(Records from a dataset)
..........

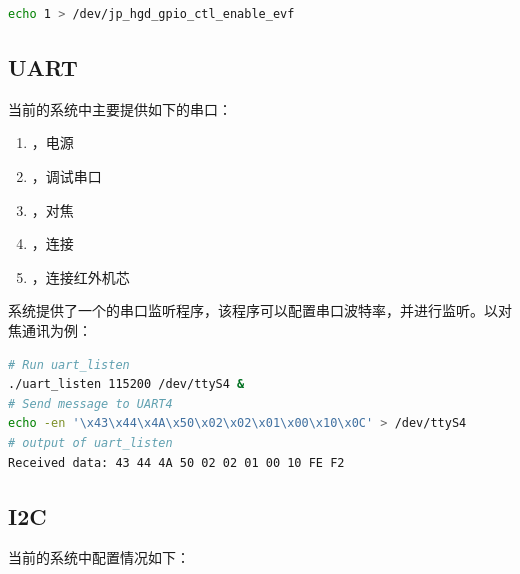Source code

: \documentclass[UTF8]{ctexart}
\begin{document}
\begin{lstlisting}[language=sh]
echo 1 > /dev/jp_hgd_gpio_ctl_enable_evf
\end{lstlisting}


\subsection{UART}

当前的系统中主要提供如下的串口：

\begin{enumerate}
    \item {}，电源
    \item {}，调试串口
    \item {}，对焦
    \item {}，连接
    \item {}，连接红外机芯
\end{enumerate}

系统提供了一个的串口监听程序，该程序可以配置串口波特率，并进行监听。以对焦通讯为例：

\begin{lstlisting}[language=sh]
# Run uart_listen
./uart_listen 115200 /dev/ttyS4 &
# Send message to UART4
echo -en '\x43\x44\x4A\x50\x02\x02\x01\x00\x10\x0C' > /dev/ttyS4
# output of uart_listen
Received data: 43 44 4A 50 02 02 01 00 10 FE F2 
\end{lstlisting}
    

\subsection{I2C}

当前的系统中配置情况如下：
\end{document}
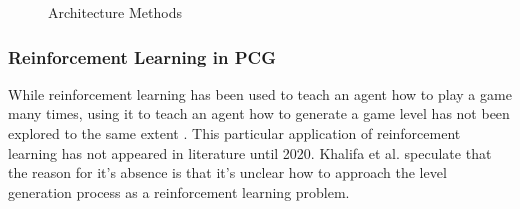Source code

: \documentclass[11pt, oneside]{article}
\begin{document}
\begin{normalsize}
\begin{figure}[H]%
    \centering
    \qquad
    \caption{Architecture Methods}%
    \label{fig:tile}%
\end{figure}

\subsubsection{Reinforcement Learning in PCG}

While reinforcement learning has been used to teach an agent how to play a game many times, using it to teach an agent how to generate a game level has not been explored to the same extent \cite{khalifa2020pcgrl}. This particular application of reinforcement learning has not appeared in literature until 2020. Khalifa et al. speculate that the reason for it's absence is that it's unclear how to approach the level generation process as a reinforcement learning problem.


\end{normalsize}
\end{document}
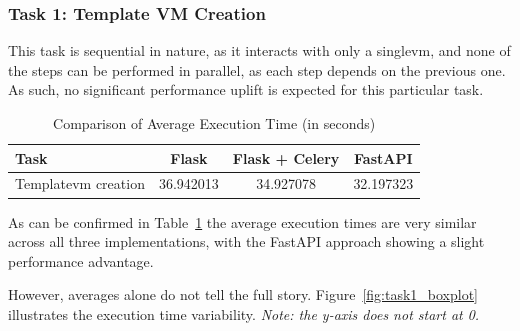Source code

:         \subsubsection{Task 1: Template VM Creation}

            This task is sequential in nature, as it interacts with only a single\ac{vm}, and none of the steps can be performed in 
            parallel, as each step depends on the previous one. As such, no significant performance uplift is expected for this particular 
            task.

            \begin{table}[ht]
                \centering
                \caption{Comparison of Average Execution Time (in seconds)}
                \begin{tabular}{|l|c|c|c|}
                    \hline
                    \textbf{Task} & \textbf{Flask} & \textbf{Flask + Celery} & \textbf{FastAPI} \\
                    \hline
                    Template\ac{vm} creation & 36.942013 & 34.927078 & 32.197323 \\
                    \hline
                \end{tabular}
                \label{tab:task1_plot}
            \end{table}

            As can be confirmed in Table~\ref{tab:task1_plot} the average execution times are very similar across all three implementations, 
            with the FastAPI approach showing a slight performance advantage.

            However, averages alone do not tell the full story. Figure~\ref{fig:task1_boxplot} illustrates the execution time variability. 
            \textit{Note: the y-axis does not start at 0.}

..........

> What the exercise asks
Among the lines above, find those containing the word "particular" and copy each.

> Reply to the exercise
While reinforcement learning has been used to teach an agent how to play a game many times, using it to teach an agent how to generate a game level has not been explored to the same extent \cite{khalifa2020pcgrl}. This particular application of reinforcement learning has not appeared in literature until 2020. Khalifa et al. speculate that the reason for it's absence is that it's unclear how to approach the level generation process as a reinforcement learning problem.
            parallel, as each step depends on the previous one. As such, no significant performance uplift is expected for this particular 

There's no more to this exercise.